Please restate verbatim the lines that open the listing below, ending with the line in which "L：增加稅率呢？例如增加 1%" occurs.

*** Records for this exercise Section Begins ***

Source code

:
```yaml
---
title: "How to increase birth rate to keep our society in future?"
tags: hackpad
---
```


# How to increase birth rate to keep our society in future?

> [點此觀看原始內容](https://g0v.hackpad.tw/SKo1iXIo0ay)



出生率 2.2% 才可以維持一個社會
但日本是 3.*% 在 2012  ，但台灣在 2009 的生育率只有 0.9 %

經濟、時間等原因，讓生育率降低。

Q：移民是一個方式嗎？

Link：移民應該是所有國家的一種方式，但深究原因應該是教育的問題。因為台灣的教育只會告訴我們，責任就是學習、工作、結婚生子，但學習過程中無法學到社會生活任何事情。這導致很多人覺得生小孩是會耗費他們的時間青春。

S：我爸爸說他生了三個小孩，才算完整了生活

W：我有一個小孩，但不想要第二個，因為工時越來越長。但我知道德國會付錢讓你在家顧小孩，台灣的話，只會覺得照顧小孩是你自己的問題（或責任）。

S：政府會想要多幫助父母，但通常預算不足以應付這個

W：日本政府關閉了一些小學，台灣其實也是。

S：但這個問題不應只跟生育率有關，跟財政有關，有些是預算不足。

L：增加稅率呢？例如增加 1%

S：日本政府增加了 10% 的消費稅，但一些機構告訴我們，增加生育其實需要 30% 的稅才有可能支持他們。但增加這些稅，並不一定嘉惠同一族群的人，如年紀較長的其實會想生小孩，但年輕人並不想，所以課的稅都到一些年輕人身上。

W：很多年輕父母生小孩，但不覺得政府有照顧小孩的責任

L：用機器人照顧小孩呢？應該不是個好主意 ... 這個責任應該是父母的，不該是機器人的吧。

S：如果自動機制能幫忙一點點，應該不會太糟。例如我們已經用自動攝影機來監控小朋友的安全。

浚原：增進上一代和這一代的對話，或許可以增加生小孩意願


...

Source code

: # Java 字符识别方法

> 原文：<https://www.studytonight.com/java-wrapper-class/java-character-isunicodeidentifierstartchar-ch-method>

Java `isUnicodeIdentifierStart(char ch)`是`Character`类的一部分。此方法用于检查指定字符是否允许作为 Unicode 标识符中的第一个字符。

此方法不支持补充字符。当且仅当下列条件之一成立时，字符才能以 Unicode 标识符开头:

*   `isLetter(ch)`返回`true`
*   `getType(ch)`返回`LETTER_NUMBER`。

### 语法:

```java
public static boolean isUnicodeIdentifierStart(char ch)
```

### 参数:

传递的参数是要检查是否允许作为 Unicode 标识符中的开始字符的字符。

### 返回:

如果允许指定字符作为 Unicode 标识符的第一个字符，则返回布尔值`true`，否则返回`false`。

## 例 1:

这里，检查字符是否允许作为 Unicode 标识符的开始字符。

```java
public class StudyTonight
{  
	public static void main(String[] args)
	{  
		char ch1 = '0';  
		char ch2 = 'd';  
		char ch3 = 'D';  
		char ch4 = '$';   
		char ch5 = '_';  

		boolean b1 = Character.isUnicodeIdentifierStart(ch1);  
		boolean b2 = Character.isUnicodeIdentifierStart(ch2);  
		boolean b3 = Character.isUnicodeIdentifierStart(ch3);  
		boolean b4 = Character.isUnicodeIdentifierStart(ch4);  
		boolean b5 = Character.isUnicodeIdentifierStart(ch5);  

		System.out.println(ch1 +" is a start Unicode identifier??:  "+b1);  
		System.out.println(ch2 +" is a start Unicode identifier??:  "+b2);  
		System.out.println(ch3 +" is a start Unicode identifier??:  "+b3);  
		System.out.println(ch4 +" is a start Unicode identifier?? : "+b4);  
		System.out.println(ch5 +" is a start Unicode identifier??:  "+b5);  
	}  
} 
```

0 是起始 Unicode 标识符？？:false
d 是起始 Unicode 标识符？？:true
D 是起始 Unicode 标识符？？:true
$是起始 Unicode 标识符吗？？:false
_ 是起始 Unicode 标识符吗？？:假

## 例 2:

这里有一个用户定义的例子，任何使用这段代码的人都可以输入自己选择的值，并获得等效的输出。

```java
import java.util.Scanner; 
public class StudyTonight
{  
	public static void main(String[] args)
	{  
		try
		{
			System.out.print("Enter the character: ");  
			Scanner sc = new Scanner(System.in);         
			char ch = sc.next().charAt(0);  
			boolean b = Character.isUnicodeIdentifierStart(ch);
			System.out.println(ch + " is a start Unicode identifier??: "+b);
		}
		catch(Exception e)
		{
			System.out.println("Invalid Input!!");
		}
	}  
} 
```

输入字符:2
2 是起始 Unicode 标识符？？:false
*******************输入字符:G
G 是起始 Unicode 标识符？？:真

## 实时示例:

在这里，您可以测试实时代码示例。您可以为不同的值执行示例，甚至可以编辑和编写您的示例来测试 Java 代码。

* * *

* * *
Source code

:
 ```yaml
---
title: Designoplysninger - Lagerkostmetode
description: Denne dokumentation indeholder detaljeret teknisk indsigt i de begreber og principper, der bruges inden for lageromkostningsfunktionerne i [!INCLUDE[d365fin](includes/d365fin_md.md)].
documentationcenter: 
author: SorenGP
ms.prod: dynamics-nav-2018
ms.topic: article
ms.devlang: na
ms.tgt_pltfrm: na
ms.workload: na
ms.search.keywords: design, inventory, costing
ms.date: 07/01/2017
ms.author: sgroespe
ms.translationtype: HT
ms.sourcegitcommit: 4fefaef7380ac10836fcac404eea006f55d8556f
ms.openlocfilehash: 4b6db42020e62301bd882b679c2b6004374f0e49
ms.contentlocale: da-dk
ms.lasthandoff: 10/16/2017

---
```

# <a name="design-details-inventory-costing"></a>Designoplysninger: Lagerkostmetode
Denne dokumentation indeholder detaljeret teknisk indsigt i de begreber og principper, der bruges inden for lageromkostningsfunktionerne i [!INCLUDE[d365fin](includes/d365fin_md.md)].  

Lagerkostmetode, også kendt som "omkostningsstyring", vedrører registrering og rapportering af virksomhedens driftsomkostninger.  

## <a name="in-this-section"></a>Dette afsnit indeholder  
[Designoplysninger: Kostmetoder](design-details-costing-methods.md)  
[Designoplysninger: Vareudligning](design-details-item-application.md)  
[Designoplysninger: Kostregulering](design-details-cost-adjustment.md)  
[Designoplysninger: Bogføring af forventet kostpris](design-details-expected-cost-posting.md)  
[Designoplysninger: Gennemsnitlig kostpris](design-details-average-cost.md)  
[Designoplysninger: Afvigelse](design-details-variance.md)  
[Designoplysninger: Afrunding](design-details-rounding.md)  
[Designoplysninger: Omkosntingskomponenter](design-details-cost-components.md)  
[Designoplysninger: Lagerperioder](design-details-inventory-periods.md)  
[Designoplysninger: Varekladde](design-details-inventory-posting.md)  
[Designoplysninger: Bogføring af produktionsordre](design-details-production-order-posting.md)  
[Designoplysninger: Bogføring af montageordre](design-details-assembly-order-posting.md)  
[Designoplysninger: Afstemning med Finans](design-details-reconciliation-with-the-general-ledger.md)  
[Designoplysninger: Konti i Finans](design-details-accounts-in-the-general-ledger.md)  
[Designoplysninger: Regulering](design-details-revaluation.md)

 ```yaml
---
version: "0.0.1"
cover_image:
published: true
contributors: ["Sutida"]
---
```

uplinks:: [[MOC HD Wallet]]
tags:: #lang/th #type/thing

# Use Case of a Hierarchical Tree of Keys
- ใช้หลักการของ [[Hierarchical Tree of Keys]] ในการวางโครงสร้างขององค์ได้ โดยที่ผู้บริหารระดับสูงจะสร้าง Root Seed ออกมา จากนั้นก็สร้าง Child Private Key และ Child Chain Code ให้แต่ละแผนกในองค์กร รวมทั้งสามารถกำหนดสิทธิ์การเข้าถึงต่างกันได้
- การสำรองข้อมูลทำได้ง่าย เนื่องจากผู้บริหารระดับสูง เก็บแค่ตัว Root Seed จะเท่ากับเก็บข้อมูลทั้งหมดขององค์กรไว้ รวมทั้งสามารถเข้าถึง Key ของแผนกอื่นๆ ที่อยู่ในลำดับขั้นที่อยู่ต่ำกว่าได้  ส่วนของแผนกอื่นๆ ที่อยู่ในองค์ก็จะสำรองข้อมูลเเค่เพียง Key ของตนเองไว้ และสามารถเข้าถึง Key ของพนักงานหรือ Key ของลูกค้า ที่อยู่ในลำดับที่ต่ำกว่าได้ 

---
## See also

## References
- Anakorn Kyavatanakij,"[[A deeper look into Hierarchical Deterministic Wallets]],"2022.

*** Records for this exercise Section Ends ***

_Task answer_.
Source code

:
```yaml
---
title: "How to increase birth rate to keep our society in future?"
tags: hackpad
---
```


# How to increase birth rate to keep our society in future?

> [點此觀看原始內容](https://g0v.hackpad.tw/SKo1iXIo0ay)



出生率 2.2% 才可以維持一個社會
但日本是 3.*% 在 2012  ，但台灣在 2009 的生育率只有 0.9 %

經濟、時間等原因，讓生育率降低。

Q：移民是一個方式嗎？

Link：移民應該是所有國家的一種方式，但深究原因應該是教育的問題。因為台灣的教育只會告訴我們，責任就是學習、工作、結婚生子，但學習過程中無法學到社會生活任何事情。這導致很多人覺得生小孩是會耗費他們的時間青春。

S：我爸爸說他生了三個小孩，才算完整了生活

W：我有一個小孩，但不想要第二個，因為工時越來越長。但我知道德國會付錢讓你在家顧小孩，台灣的話，只會覺得照顧小孩是你自己的問題（或責任）。

S：政府會想要多幫助父母，但通常預算不足以應付這個

W：日本政府關閉了一些小學，台灣其實也是。

S：但這個問題不應只跟生育率有關，跟財政有關，有些是預算不足。

L：增加稅率呢？例如增加 1%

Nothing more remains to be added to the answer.